Columbia / Legacy (label)
19 May 2014 (released)
11 May 2014
Billy Joel's back catalogue has undergone the 2014 touch up treatment and has been re-released over the last few months, reminding many of his wonderful talent and perhaps introducing the pianist to a whole new audience. After all, he hasn't released a new album for more than two decades but is now on his first solo tour in five years.
The latest album to be remastered is this 1987 album, which came two years before the Berlin wall came down, and with Russian-American relations just beginning to thaw. At the time, accepting the invitation from the Kremlin was a brave move, and the documentary reveals a fascinating insight into the tough opening to the concert, with stern faced Russians leaving their seats in the front row, only to be replaced by jubilant, over-excited fans, including security guards!
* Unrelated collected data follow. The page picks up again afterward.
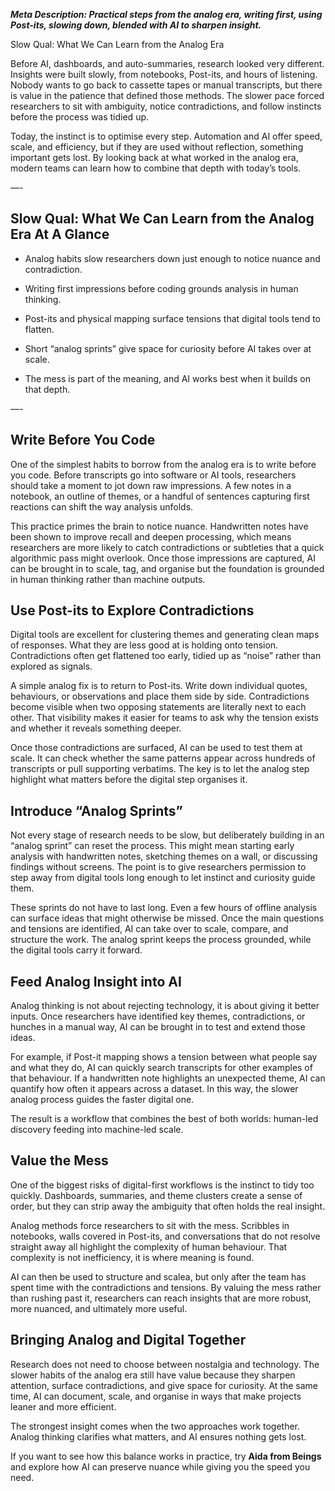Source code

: __*Meta Description: Practical steps from the analog era, writing first, using Post\-its, slowing down, blended with AI to sharpen insight\.*__

<a id="_rq8ki5k78s73"></a>

<a id="_ijego2g2eyrt"></a>Slow Qual: What We Can Learn from the Analog Era

Before AI, dashboards, and auto\-summaries, research looked very different\. Insights were built slowly, from notebooks, Post\-its, and hours of listening\. Nobody wants to go back to cassette tapes or manual transcripts, but there is value in the patience that defined those methods\. The slower pace forced researchers to sit with ambiguity, notice contradictions, and follow instincts before the process was tidied up\.

Today, the instinct is to optimise every step\. Automation and AI offer speed, scale, and efficiency, but if they are used without reflection, something important gets lost\. By looking back at what worked in the analog era, modern teams can learn how to combine that depth with today’s tools\.

—\-

## <a id="_z76j5slcclt1"></a>Slow Qual: What We Can Learn from the Analog Era At A Glance

- Analog habits slow researchers down just enough to notice nuance and contradiction\.  

- Writing first impressions before coding grounds analysis in human thinking\.  

- Post\-its and physical mapping surface tensions that digital tools tend to flatten\.  

- Short “analog sprints” give space for curiosity before AI takes over at scale\.  

- The mess is part of the meaning, and AI works best when it builds on that depth\.

—\-

## <a id="_oko78wygxw4a"></a>Write Before You Code

One of the simplest habits to borrow from the analog era is to write before you code\. Before transcripts go into software or AI tools, researchers should take a moment to jot down raw impressions\. A few notes in a notebook, an outline of themes, or a handful of sentences capturing first reactions can shift the way analysis unfolds\.

This practice primes the brain to notice nuance\. Handwritten notes have been shown to improve recall and deepen processing, which means researchers are more likely to catch contradictions or subtleties that a quick algorithmic pass might overlook\. Once those impressions are captured, AI can be brought in to scale, tag, and organise but the foundation is grounded in human thinking rather than machine outputs\.

## <a id="_1c9mqlnn1csf"></a>Use Post\-its to Explore Contradictions

Digital tools are excellent for clustering themes and generating clean maps of responses\. What they are less good at is holding onto tension\. Contradictions often get flattened too early, tidied up as “noise” rather than explored as signals\.

A simple analog fix is to return to Post\-its\. Write down individual quotes, behaviours, or observations and place them side by side\. Contradictions become visible when two opposing statements are literally next to each other\. That visibility makes it easier for teams to ask why the tension exists and whether it reveals something deeper\.

Once those contradictions are surfaced, AI can be used to test them at scale\. It can check whether the same patterns appear across hundreds of transcripts or pull supporting verbatims\. The key is to let the analog step highlight what matters before the digital step organises it\.

## <a id="_eh3sih3l39pf"></a>Introduce “Analog Sprints”

Not every stage of research needs to be slow, but deliberately building in an “analog sprint” can reset the process\. This might mean starting early analysis with handwritten notes, sketching themes on a wall, or discussing findings without screens\. The point is to give researchers permission to step away from digital tools long enough to let instinct and curiosity guide them\.

These sprints do not have to last long\. Even a few hours of offline analysis can surface ideas that might otherwise be missed\. Once the main questions and tensions are identified, AI can take over to scale, compare, and structure the work\. The analog sprint keeps the process grounded, while the digital tools carry it forward\.

## <a id="_sb5h27sb731n"></a>Feed Analog Insight into AI

Analog thinking is not about rejecting technology, it is about giving it better inputs\. Once researchers have identified key themes, contradictions, or hunches in a manual way, AI can be brought in to test and extend those ideas\.

For example, if Post\-it mapping shows a tension between what people say and what they do, AI can quickly search transcripts for other examples of that behaviour\. If a handwritten note highlights an unexpected theme, AI can quantify how often it appears across a dataset\. In this way, the slower analog process guides the faster digital one\.

The result is a workflow that combines the best of both worlds: human\-led discovery feeding into machine\-led scale\.

## <a id="_o5qyqgv75xoz"></a>Value the Mess

One of the biggest risks of digital\-first workflows is the instinct to tidy too quickly\. Dashboards, summaries, and theme clusters create a sense of order, but they can strip away the ambiguity that often holds the real insight\.

Analog methods force researchers to sit with the mess\. Scribbles in notebooks, walls covered in Post\-its, and conversations that do not resolve straight away all highlight the complexity of human behaviour\. That complexity is not inefficiency, it is where meaning is found\.

AI can then be used to structure and scalea, but only after the team has spent time with the contradictions and tensions\. By valuing the mess rather than rushing past it, researchers can reach insights that are more robust, more nuanced, and ultimately more useful\.

## <a id="_vby319u7qg13"></a>Bringing Analog and Digital Together

Research does not need to choose between nostalgia and technology\. The slower habits of the analog era still have value because they sharpen attention, surface contradictions, and give space for curiosity\. At the same time, AI can document, scale, and organise in ways that make projects leaner and more efficient\.

The strongest insight comes when the two approaches work together\. Analog thinking clarifies what matters, and AI ensures nothing gets lost\.

If you want to see how this balance works in practice, try __Aida from Beings__ and explore how AI can preserve nuance while giving you the speed you need\.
The album itself features some terrific performances, interspersed with introductions and explanations translated into Russian. Among them is the emotional reference to Vietnam before the anthemic Goodnight Saigon, which must have also hit home to a Russian public still reeling from a failed Afghanistan campaign. Of course there is the obligatory Back In the USSR, as well as a cheeky reference to the time of Glasnost with The Times They Are A-Changin'.
The release also contains a booklet of photographs from the trip and is a wonderfully put together momento of not just an extraordinary concert but an extraordinary time in history. As Joel marks his 50th anniversary as a professional musician, it is a timely reminder of what a huge artist he was for a 20-year period.